Registered Servers and Central Management Server: In Action (video)

In a previous post/video, I introduced Registered Servers and Central Management Server, and showed how to set up the server hierarchy.

In this video, I show you how to use these features to manage groups of servers using query windows and Policy-Based Management, and we see some of the pitfalls that may be encountered along the way.



Please subscribe to the YouTube channel to be notified first when I post a new video, and to see extra content that won't appear here on the blog.


Registered Servers and Central Management Server: Setup

Edit 2013-10-14: This post is now available in video form.

Whether you manage one SQL Server instance or hundreds, you need to have a way to keep track of them all.

Just like best-practices when it comes to security, it would be nice to create logical groups of instances and manage them based on their group membership. Perhaps also inspect, or perform actions against groups of instances:

  • Run queries, including management-type activities like creating or running jobs
  • Check if the settings match a pre-determined configuration, and if not, fix the settings

While there isn't really an inbuilt group-based way to manage these kinds of things, there are two out-of-the-box solutions to mimic many of the advantages, and which help you accomplish these tasks. These solutions are, of course, Registered Servers, and Central Management Server.
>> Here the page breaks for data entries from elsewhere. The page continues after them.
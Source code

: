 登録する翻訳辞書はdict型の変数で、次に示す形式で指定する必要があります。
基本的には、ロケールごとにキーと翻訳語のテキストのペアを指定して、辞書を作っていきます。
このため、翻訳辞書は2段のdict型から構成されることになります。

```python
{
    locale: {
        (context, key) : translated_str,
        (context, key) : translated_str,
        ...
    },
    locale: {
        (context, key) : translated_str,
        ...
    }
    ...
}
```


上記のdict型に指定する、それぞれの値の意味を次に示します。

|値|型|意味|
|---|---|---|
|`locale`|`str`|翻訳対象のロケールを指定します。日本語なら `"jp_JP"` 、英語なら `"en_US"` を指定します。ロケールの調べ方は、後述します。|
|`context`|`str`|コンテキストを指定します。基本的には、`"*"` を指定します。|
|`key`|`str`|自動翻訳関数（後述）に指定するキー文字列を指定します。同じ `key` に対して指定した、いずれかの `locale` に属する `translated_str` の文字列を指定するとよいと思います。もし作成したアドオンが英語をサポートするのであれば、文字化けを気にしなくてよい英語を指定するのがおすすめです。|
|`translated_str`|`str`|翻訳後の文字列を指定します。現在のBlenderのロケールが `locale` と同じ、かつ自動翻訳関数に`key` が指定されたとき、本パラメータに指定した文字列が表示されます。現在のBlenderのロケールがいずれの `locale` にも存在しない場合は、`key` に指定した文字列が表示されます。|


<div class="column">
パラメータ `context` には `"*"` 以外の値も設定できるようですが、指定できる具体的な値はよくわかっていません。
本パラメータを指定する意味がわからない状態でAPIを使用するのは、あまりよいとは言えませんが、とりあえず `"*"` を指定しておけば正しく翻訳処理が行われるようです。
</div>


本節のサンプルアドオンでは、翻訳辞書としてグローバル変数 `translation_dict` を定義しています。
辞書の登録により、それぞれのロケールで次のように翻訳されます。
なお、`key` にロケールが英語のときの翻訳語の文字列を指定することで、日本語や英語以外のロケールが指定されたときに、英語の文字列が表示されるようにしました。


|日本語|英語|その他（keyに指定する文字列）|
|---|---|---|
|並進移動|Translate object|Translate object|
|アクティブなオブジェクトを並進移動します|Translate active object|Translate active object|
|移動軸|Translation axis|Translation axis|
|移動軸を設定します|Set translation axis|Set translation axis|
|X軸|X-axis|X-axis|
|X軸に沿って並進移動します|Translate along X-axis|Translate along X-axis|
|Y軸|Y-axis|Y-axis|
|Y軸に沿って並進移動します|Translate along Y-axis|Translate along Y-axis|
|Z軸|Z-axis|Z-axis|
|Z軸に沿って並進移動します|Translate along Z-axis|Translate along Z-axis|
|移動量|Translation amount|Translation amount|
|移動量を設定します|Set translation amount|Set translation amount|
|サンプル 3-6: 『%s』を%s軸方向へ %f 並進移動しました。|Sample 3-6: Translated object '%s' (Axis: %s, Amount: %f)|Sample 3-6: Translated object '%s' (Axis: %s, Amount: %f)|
In terms of requirements, Registered Servers was available starting with the Management Studio packaged with SQL Server 2005, and support for registering an instance as a Central Management Server was added in SQL Server 2008. I don't believe there's any limitation on version of the instances you can register within either system (and I can't find it in the documentation); off the top of my head I would say SQL Server 2000 and higher sounds pretty safe. From personal experience, 2005 and higher definitely works.

The UI to access both of these features is through the View | Registered Servers menu item in Management Studio. While it might be a bit strange that both of them are contained in one UI, we'll see in a second that that's actually an advantage, because it's likely you'll need to use both in your environment.


What is a Registered Server?

While Registered Servers and Central Management Server have different names, both ultimately do the same thing: store a user-defined hierarchy of SQL Server instance connection strings. In other words, a tree view that lists and categorizes your instances. The behind-the-scenes way this is accomplished is very different between the two systems, and this means there are advantages and disadvantages to each.

Although both names contain the word "servers," what we're actually dealing with are instances of SQL Server. I guess it was a design decision by the SQL Server team to call them Registered Servers instead of Registered Instances. It's also a bit confusing because Registered Servers refers to one user-defined hierarchy, while Central Management Servers (note the plural) would refer to multiple hierarchies.



The main difference is that a Registered Servers list is only visible to one Windows user, while a Central Management Server list is publicly available to anyone with enough permissions to view the list.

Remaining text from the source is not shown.